Senator Bernie Sanders officially announced his backing of graduate students at the University of Chicago, who are attempting to unionize. The grad students, PhD and Masters students, want the school to pay them salaries, provide free healthcare, and give the union the ability to decide who receives scholarship and admission.
Bernie Sanders went to undergrad at the University of Chicago, and has taken a keen interest in pushing for the unionization of students at multiple campuses across the nation. In his latest move, the Senator wrote an open letter to the would-be union, “Graduate Students United,” praising the long history of unions as supporters of progressive, and (often-times) overtly socialist causes.

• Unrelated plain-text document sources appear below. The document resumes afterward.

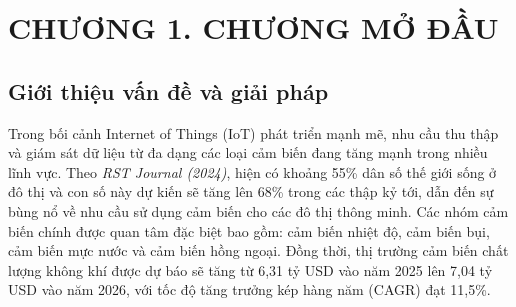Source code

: \documentclass{article} %
\begin{document}


\tableofcontents 
\thispagestyle{empty}
\cleardoublepage


{\let\oldnumberline\numberline
\renewcommand{\numberline}{Hình~\oldnumberline}
\listoffigures} 
\newpage

{\let\oldnumberline\numberline
\renewcommand{\numberline}{Bảng~\oldnumberline}
\listoftables}
\newpage

\newpage

\section*{CHƯƠNG 1.  CHƯƠNG MỞ ĐẦU}
\setcounter{section}{1}
\subsection{Giới thiệu vấn đề và giải pháp}
Trong bối cảnh Internet of Things (IoT) phát triển mạnh mẽ, nhu cầu thu thập và giám sát dữ liệu từ đa dạng các loại cảm biến đang tăng mạnh trong nhiều lĩnh vực. Theo \textit{RST Journal (2024)}, hiện có khoảng 55\% dân số thế giới sống ở đô thị và con số này dự kiến sẽ tăng lên 68\% trong các thập kỷ tới, dẫn đến sự bùng nổ về nhu cầu sử dụng cảm biến cho các đô thị thông minh. Các nhóm cảm biến chính được quan tâm đặc biệt bao gồm: cảm biến nhiệt độ, cảm biến bụi, cảm biến mực nước và cảm biến hồng ngoại. Đồng thời, thị trường cảm biến chất lượng không khí được dự báo sẽ tăng từ 6,31 tỷ USD vào năm 2025 lên 7,04 tỷ USD vào năm 2026, với tốc độ tăng trưởng kép hàng năm (CAGR) đạt 11,5\%.
\end{document}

Senator Sanders wrote, “it is not my intention to tell you how to vote” in the upcoming referendum on creating a union. However, he warned that all opponents of unionization wish to impose, “all the decisions unilaterally.”
He wrote, “What forming a union means is that you and your co-workers will have the opportunity to sit down as legal equals with management to negotiate a legally binding contract covering all aspects of your wages, benefits, and working conditions.”

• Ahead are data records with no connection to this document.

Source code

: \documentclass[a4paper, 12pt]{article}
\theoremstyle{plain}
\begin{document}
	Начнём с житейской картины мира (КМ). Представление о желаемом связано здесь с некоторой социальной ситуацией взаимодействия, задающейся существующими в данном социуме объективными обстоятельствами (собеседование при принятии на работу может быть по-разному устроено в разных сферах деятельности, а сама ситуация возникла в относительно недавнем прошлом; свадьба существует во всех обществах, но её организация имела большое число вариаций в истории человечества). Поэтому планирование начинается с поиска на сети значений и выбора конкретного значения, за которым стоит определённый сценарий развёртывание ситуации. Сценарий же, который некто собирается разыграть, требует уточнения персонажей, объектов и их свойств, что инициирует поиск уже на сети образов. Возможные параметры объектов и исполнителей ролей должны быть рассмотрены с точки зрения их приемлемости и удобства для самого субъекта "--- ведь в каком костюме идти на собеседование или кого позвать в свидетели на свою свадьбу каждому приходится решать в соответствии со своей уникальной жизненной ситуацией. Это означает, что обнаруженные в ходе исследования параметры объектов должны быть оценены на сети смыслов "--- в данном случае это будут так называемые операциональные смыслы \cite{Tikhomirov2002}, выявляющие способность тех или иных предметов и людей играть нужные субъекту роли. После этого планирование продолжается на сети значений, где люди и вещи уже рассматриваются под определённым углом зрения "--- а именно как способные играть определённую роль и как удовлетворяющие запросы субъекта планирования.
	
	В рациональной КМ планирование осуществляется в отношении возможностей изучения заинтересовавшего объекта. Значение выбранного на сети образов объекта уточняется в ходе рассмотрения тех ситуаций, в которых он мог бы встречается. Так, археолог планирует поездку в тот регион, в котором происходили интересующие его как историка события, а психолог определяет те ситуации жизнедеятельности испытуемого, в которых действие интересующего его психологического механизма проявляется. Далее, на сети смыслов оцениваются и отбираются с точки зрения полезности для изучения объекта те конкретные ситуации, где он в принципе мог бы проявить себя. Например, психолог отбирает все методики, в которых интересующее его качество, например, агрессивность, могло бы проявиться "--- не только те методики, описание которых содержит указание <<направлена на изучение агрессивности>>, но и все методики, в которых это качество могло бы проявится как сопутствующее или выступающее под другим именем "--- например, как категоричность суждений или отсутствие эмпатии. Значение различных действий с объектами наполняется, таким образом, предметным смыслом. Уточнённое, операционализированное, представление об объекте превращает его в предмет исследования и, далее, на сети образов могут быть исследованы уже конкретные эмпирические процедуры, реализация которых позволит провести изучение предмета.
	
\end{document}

The Vermont senator and a former Democratic presidential candidate wrote in his letter that, “Nationally, the unionized workers make wages that are on average 27% more than non-union workers, with significantly better benefits and working conditions.” And added that, “I respect the critical work you do every day, and wish you the very best in your efforts to create a democratic workplace where your voice can really be heard.”
The organization “Graduate Students Union” has been pushing – some would say harassing – students, faculty and staff since 2007, in their bid to seize complete control of the bargaining and contract making of all the grad students at the sprawling Chicago University campus. The group claims about 2,500 individuals on campus as supporters, including teacher’s assistants (TAs) and lecturers. This would be the first ever union of its type, if it is formed.
There have been attempts at unionization at other colleges, like Northwestern, Princeton, Cornell, and Brown. However, administrators at the University of Chicago – and elsewhere – are warning that the 3-rd party interference that Unionization necessarily entails could in fact destroy the student’s and school’s academic autonomy. They also warn that unionization will harm student’s academic relationships with their faculty mentors and teachers.
Those worries about free speech – a concept unions (both private sector, and public sector) despise with a fiery passion – are also concerned that the influence that the union would wield over admissions and scholarship programs would destroy or completely politicize academic freedom. Students opposed to the union are concerned that they will not be able to afford the exorbitant union dues, and will face retaliation and backlash because of it.
Universities which have faced attempts at unionization have also worried that these unionized TAs would be forced to participate in any strikes that may occur, leaving the undergraduate classrooms suddenly abandoned disrupting the education process. In essence, unionization means surrendering the entire college experience to Bernie Sanders.